*** Opening of ENTRIES SHOWN ***

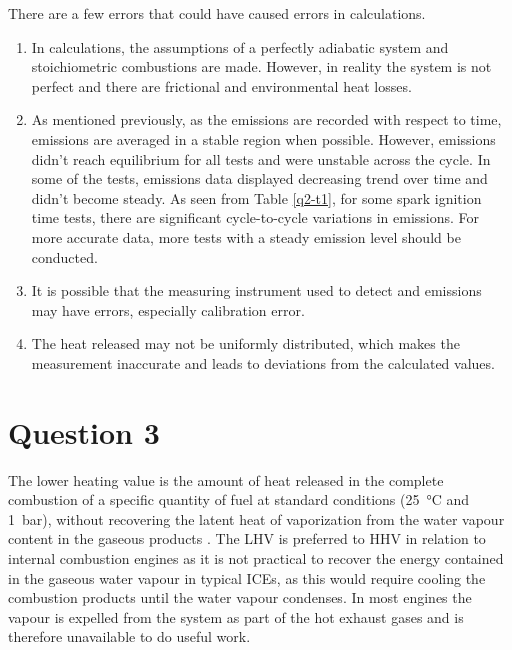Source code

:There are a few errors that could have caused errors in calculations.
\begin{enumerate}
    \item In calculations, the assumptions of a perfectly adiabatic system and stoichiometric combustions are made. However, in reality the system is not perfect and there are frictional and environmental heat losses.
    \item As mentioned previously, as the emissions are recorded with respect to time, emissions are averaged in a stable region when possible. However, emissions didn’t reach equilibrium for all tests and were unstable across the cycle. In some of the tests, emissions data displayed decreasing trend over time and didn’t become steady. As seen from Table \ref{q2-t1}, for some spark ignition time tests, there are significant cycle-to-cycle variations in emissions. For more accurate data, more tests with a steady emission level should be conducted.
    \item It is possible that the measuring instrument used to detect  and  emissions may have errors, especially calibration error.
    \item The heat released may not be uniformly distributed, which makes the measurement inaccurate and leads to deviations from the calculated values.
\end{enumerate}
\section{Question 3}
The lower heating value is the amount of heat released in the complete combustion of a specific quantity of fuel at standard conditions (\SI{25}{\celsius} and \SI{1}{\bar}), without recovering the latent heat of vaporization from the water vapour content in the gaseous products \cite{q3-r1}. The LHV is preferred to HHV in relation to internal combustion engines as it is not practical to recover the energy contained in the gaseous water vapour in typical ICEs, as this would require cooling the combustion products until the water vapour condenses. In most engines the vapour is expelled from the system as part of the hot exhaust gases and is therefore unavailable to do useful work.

*** Close of ENTRIES SHOWN ***

### TASK TO COMPLETE
Type out the data above again exactly as written, minus the images.

### THE ANSWER
Source code

:There are a few errors that could have caused errors in calculations.
\begin{enumerate}
    \item In calculations, the assumptions of a perfectly adiabatic system and stoichiometric combustions are made. However, in reality the system is not perfect and there are frictional and environmental heat losses.
    \item As mentioned previously, as the emissions are recorded with respect to time, emissions are averaged in a stable region when possible. However, emissions didn’t reach equilibrium for all tests and were unstable across the cycle. In some of the tests, emissions data displayed decreasing trend over time and didn’t become steady. As seen from Table \ref{q2-t1}, for some spark ignition time tests, there are significant cycle-to-cycle variations in emissions. For more accurate data, more tests with a steady emission level should be conducted.
    \item It is possible that the measuring instrument used to detect  and  emissions may have errors, especially calibration error.
    \item The heat released may not be uniformly distributed, which makes the measurement inaccurate and leads to deviations from the calculated values.
\end{enumerate}
\section{Question 3}
The lower heating value is the amount of heat released in the complete combustion of a specific quantity of fuel at standard conditions (\SI{25}{\celsius} and \SI{1}{\bar}), without recovering the latent heat of vaporization from the water vapour content in the gaseous products \cite{q3-r1}. The LHV is preferred to HHV in relation to internal combustion engines as it is not practical to recover the energy contained in the gaseous water vapour in typical ICEs, as this would require cooling the combustion products until the water vapour condenses. In most engines the vapour is expelled from the system as part of the hot exhaust gases and is therefore unavailable to do useful work.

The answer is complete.